Barah Mikaïl: Undoubtedly, the prevailing formal terms in what concerns the sharing of the Nile’s waters are somewhat unfair. Egyptians and Sudanese lay claim to rights that strips Ethiopia of all rights, despite it (Ethiopia) being the source of 80% of the Nile’s water. As such, the legitimacy of the current situation is weak. And it goes without saying that, given the restructuring of power relations being developed in the Nile basin, an amendment to the current situation needs to be outlined.

Upstream countries have announced that they will sign the Cooperative Framework Agreement, even if Egypt and Sudan refuse to append their signatures. What, in your opinion, could be the eventual consequences?

I think we should refrain from seeing signs of an impending catastrophe, in the near future. Indeed, disagreements remain between Egypt and Sudan on the one hand, and their counterparts in the Nile Basin on the other. Having said that, as time goes on, Egyptians and Sudanese are coming to terms with the counter productivity of the use of military options to mark their authority. With this, I think we should eventually expect some kind of soured government statements and allusions in the coming months, but not enough to see the beginning of a permanent disquiet.

Egypt suspects that ill intentions are being concocted against it in relation to government accords between Ethiopia and Israel to build hydroelectric facilities on the Blue Nile. The same goes for projects planned on the Nile in Uganda. Are these fears justified?

To a certain extent, Egypt is right to dread the nature of Israeli-Ethiopian relations in what concerns Hydraulics. The past has indeed shown that the proposals made by Israel to Ethiopia in this particular area could alter Egypt’s water flow from the Nile. That said, it does not mean that Cairo is right to adopt a wait-and-see attitude. On the contrary, the changing outlook shows that Egypt’s position wont hold for long. The balance of power is changing, and it might probably not be in Egypt’s favor. They would, therefore, be better off contemplating diplomacy today for what they cannot obtain by force tomorrow.

How could the Nile basin countries succeed in changing the status quo? In your opinion, what could help settle the problem?

What is happening in the Nile basin is not different from what takes place among an overwhelming majority of these transborder basins across the world. It brings into focus a lack of cooperation between States concerned by the waters of a same river. Undoubtedly, the solution lies in its equitable sharing. But it behooves them to take into account all the needs of countries involved, particularly in what concerns their respective populations and their needs thereof.
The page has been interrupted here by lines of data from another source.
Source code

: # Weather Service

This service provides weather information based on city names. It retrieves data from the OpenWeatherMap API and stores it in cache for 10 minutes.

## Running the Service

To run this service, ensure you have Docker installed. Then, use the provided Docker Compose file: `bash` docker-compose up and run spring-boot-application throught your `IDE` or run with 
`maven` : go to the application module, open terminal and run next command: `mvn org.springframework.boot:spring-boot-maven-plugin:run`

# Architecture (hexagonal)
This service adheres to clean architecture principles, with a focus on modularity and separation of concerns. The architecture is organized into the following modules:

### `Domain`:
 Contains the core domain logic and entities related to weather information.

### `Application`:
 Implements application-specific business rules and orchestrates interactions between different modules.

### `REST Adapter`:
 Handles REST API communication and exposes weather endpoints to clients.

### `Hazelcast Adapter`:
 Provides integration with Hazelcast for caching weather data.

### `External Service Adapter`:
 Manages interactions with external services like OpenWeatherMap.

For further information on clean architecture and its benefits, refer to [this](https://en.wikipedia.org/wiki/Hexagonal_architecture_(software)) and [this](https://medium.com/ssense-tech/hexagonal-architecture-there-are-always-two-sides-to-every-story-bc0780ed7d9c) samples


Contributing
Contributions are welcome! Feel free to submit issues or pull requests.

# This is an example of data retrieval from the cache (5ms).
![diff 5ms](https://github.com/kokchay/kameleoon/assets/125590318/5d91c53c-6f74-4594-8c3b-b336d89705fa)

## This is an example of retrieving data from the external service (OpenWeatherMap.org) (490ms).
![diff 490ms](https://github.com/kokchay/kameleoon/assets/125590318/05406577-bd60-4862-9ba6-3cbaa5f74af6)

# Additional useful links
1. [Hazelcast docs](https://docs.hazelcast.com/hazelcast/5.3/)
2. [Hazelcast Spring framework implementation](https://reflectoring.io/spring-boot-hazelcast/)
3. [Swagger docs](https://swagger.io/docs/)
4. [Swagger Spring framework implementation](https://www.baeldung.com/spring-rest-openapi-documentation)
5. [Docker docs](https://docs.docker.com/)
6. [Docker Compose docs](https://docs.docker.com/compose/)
Of course, before that, the collective will of all the riparian countries is needed ahead of negotiations for better sharing. If this is not done all efforts will lack a clear vision, and will therefore necessarily be compromised.

Egypt has repeatedly hinted it was prepared to use military action to affirm its “natural right” on the Nile. Do you think that these tensions could degenerate into a “water war”?

That risk is lowered as time goes on, although that possibility can’t be entirely dismissed. Egypt no longer holds the same power it did in the 1980s, when it was endowed with military means that towered over its regional counterparts in Africa. Today, it faces a number of realities that include a deterioration of the Sudanese political environment, the political and diplomatic strength of Ethiopia, and of course a strong political will among world powers not to allow a water conflict in the region. Egypt simply has everything to lose by giving priority to a military solution. A water conflict will clearly isolate Egypt. Moreover, albeit difficult, Egypt’s situation in terms of renewable fresh water is not necessarily fatal.